Mario Molina
October 10, 2018
Mario José Molina-Pasquel Henríquez was born on March 19, 1943, and is a Mexican-born American chemist reputed for his pivotal role in the discovery of the Antarctic ozone hole. In 2004 he became professor at the University of California, San Diego and the Center for Atmospheric Sciences at the Scripps Institution of Oceanography. He was a co-recipient of the 1995 Nobel Prize in Chemistry for his role in elucidating the threat to the Earth’s ozone layer of chlorofluorocarbon gases (or CFCs), becoming the first Mexican-born citizen to ever receive a Nobel Prize in Chemistry.
Mario Molina joined the lab of Professor F. Sherwood Rowland in 1973 as a postdoctoral fellow.
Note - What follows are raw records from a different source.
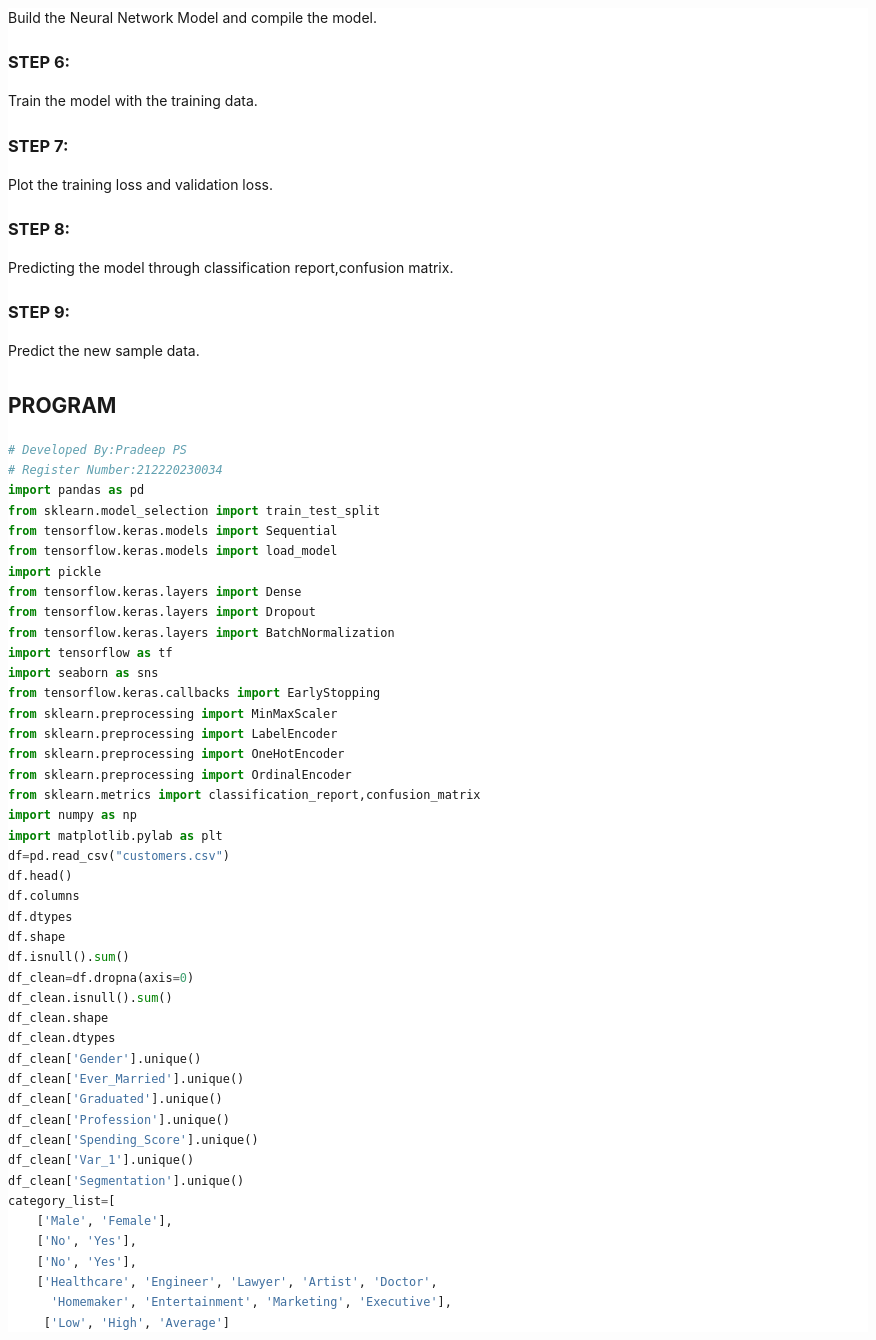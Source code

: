 Build the Neural Network Model and compile the model.

### STEP 6:

Train the model with the training data.

### STEP 7:

Plot the training loss and validation loss.

### STEP 8:

Predicting the model through classification report,confusion matrix.

### STEP 9:

Predict the new sample data.

## PROGRAM
```python
# Developed By:Pradeep PS
# Register Number:212220230034
import pandas as pd
from sklearn.model_selection import train_test_split
from tensorflow.keras.models import Sequential
from tensorflow.keras.models import load_model
import pickle
from tensorflow.keras.layers import Dense
from tensorflow.keras.layers import Dropout
from tensorflow.keras.layers import BatchNormalization
import tensorflow as tf
import seaborn as sns
from tensorflow.keras.callbacks import EarlyStopping
from sklearn.preprocessing import MinMaxScaler
from sklearn.preprocessing import LabelEncoder
from sklearn.preprocessing import OneHotEncoder
from sklearn.preprocessing import OrdinalEncoder
from sklearn.metrics import classification_report,confusion_matrix
import numpy as np
import matplotlib.pylab as plt
df=pd.read_csv("customers.csv")
df.head()
df.columns
df.dtypes
df.shape
df.isnull().sum()
df_clean=df.dropna(axis=0)
df_clean.isnull().sum()
df_clean.shape
df_clean.dtypes
df_clean['Gender'].unique()
df_clean['Ever_Married'].unique()
df_clean['Graduated'].unique()
df_clean['Profession'].unique()
df_clean['Spending_Score'].unique()
df_clean['Var_1'].unique()
df_clean['Segmentation'].unique()
category_list=[
    ['Male', 'Female'],
    ['No', 'Yes'],
    ['No', 'Yes'],
    ['Healthcare', 'Engineer', 'Lawyer', 'Artist', 'Doctor',
      'Homemaker', 'Entertainment', 'Marketing', 'Executive'],
     ['Low', 'High', 'Average']
```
Here, Molina continued Rowland’s pioneering research into “hot atom” chemistry, which is the study of chemical properties of atoms with, and only with, excess translational energy owing to radioactive processes. This study soon led to research into chlorofluorocarbons (CFCs), which had been accumulating in the atmosphere.
In 1974, as a postdoctoral researcher at University of California, Irvine he and Rowland co-authored a paper in the journal Nature highlighting the threat of CFCs to the ozone layer in the stratosphere.
On August 8, 2013, President Barack Obama announced Molina as a recipient of the Presidential Medal of Freedom. Mario Molina is a visionary chemist and environmental scientist. He is the director of the Mario Molina Center for Energy and Environment; and a member of the President’s Council of Advisors on Science and Technology.